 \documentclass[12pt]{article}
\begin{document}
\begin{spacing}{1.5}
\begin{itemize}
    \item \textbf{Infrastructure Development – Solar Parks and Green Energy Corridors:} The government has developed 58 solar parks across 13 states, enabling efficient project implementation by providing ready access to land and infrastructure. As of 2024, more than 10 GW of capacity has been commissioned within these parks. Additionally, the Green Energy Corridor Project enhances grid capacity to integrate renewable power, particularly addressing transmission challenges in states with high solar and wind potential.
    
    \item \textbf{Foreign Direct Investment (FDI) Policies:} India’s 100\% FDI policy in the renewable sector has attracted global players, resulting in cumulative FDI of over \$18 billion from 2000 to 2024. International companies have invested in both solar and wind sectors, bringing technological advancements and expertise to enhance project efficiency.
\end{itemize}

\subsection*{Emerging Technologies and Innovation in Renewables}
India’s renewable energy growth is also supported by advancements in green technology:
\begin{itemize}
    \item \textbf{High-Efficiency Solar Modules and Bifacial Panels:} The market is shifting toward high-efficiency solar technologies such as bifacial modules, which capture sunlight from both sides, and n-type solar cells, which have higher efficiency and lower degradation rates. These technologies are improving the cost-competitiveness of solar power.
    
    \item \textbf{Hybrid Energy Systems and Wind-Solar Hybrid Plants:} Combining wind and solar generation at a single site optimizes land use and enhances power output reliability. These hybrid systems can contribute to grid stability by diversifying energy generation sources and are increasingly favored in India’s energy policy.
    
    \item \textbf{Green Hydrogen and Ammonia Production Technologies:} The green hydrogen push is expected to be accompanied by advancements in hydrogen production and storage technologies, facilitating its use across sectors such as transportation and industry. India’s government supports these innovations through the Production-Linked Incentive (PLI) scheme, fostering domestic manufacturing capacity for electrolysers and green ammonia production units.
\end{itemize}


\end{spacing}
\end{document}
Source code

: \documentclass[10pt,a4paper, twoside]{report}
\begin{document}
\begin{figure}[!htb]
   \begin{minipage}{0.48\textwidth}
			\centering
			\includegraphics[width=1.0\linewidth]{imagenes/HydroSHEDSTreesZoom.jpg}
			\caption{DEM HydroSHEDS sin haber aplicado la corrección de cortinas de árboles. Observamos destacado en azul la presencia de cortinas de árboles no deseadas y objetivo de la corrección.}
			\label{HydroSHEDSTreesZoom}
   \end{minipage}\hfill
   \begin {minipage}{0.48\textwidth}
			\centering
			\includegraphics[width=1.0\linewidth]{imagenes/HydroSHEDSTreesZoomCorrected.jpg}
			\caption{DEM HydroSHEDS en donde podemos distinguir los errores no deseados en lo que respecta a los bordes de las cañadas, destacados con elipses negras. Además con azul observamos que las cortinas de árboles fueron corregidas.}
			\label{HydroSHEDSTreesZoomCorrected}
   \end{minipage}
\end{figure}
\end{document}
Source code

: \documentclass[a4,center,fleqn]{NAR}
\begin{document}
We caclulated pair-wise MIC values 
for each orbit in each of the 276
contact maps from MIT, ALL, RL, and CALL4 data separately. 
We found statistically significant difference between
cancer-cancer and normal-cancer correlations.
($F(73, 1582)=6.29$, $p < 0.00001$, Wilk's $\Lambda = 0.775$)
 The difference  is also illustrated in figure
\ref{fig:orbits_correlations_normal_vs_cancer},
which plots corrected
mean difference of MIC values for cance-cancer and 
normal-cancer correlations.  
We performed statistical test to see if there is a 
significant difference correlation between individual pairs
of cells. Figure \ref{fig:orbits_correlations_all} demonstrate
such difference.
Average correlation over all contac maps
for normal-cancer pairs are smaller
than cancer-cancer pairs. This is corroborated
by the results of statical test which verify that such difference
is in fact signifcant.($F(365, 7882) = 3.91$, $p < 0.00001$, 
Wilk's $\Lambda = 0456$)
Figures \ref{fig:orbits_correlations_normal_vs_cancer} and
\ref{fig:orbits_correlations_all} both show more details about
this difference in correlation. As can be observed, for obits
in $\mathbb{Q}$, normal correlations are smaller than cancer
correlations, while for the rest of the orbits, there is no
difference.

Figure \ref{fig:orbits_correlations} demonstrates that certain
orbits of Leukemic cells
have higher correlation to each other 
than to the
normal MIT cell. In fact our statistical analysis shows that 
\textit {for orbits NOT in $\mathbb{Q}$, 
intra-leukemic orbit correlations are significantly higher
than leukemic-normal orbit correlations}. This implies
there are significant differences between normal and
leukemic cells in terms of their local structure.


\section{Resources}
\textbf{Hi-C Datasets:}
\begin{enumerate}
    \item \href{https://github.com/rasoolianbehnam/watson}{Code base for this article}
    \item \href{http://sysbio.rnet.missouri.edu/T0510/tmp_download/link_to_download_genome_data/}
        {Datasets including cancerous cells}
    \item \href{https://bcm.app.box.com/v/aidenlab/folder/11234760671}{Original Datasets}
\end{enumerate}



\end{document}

> **What is required**
Taking the material above, extract exactly and only the lines from the line with "enhance project efficiency." to the line with "Technologies and Innovation", inclusive of both.

> **Your response**
    \item \textbf{Foreign Direct Investment (FDI) Policies:} India’s 100\% FDI policy in the renewable sector has attracted global players, resulting in cumulative FDI of over \$18 billion from 2000 to 2024. International companies have invested in both solar and wind sectors, bringing technological advancements and expertise to enhance project efficiency.
\end{itemize}

\subsection*{Emerging Technologies and Innovation in Renewables}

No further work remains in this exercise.